* **Your assignment**:
Work out how many lines in the entries below contain the string "hinzu". Reply with that figure alone.

____ Information provided

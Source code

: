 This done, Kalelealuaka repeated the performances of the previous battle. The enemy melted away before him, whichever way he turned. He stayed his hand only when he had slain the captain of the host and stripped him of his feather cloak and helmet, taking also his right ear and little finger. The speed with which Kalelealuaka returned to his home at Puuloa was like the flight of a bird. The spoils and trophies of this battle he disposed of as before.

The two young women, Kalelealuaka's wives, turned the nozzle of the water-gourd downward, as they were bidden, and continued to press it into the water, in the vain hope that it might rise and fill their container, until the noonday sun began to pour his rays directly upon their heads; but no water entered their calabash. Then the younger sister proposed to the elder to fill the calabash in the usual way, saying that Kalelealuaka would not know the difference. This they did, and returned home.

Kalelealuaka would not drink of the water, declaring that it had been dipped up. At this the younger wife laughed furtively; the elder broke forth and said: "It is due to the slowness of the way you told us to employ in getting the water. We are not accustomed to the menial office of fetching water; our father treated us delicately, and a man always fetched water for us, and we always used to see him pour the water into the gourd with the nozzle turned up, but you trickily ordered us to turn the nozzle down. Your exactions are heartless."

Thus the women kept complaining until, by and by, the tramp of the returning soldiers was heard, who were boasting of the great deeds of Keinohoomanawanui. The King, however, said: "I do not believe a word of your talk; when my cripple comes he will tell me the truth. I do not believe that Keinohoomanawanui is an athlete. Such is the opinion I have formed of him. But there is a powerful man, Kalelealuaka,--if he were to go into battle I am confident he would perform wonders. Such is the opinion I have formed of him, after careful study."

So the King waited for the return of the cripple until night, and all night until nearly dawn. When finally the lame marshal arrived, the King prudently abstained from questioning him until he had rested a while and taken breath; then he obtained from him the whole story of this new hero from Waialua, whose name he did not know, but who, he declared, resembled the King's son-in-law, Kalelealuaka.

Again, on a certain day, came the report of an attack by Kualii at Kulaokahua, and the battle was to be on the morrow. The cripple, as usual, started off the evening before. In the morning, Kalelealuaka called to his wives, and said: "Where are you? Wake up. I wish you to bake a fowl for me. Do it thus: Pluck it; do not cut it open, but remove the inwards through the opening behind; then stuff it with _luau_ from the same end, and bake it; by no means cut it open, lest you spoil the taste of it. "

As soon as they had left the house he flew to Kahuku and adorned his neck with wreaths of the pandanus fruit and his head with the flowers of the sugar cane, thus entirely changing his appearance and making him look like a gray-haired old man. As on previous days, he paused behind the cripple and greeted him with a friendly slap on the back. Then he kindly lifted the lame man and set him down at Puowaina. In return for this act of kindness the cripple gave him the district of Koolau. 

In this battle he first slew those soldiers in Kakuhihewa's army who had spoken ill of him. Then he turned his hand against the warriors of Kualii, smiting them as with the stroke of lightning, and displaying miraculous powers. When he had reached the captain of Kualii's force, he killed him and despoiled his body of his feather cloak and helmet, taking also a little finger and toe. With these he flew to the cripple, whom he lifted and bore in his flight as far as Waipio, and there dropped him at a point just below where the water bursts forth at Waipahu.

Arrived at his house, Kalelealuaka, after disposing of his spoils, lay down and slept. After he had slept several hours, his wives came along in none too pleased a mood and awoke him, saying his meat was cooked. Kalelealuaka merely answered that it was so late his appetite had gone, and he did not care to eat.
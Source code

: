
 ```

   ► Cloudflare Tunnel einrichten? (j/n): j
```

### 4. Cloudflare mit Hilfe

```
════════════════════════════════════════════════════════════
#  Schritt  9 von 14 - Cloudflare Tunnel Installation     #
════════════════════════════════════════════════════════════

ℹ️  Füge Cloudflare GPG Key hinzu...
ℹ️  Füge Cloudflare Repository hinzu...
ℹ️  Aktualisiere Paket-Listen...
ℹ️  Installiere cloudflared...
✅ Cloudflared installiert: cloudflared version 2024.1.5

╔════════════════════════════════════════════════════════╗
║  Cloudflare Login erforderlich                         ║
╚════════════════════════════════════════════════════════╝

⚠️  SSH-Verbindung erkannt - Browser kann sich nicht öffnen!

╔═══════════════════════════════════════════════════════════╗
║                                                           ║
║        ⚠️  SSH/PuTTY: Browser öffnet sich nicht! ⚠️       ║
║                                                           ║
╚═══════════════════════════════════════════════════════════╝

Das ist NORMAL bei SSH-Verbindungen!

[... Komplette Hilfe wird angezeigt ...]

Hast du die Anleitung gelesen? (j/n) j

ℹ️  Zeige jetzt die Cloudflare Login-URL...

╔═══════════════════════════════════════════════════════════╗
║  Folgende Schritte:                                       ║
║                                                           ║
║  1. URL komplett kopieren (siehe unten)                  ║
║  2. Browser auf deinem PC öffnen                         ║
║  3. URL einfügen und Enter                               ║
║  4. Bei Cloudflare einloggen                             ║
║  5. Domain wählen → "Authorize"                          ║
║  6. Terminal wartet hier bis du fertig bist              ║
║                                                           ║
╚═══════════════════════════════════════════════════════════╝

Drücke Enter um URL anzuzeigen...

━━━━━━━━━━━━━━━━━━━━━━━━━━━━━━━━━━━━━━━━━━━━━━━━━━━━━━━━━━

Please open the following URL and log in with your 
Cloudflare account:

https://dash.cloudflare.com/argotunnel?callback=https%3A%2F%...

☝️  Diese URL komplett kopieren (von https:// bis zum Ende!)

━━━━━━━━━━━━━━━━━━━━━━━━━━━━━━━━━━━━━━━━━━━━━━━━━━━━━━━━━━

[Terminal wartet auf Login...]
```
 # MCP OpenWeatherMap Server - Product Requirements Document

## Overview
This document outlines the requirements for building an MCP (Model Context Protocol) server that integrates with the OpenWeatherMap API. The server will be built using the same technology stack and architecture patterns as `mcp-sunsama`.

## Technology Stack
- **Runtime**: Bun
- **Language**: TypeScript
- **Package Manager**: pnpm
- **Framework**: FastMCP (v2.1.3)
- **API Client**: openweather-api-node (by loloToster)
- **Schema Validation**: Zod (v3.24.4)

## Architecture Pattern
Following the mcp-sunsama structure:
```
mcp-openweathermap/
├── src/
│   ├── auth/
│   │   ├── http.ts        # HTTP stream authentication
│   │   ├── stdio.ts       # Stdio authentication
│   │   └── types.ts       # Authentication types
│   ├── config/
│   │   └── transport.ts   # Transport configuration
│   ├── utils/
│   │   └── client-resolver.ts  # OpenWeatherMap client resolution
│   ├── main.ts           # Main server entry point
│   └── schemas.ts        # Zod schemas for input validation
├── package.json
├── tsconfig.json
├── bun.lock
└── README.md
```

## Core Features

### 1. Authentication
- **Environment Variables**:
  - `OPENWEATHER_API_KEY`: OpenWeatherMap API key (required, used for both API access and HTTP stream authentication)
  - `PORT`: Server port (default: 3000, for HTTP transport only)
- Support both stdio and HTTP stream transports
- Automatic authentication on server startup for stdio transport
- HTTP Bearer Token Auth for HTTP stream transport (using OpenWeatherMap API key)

________

* **Exercise result**:
2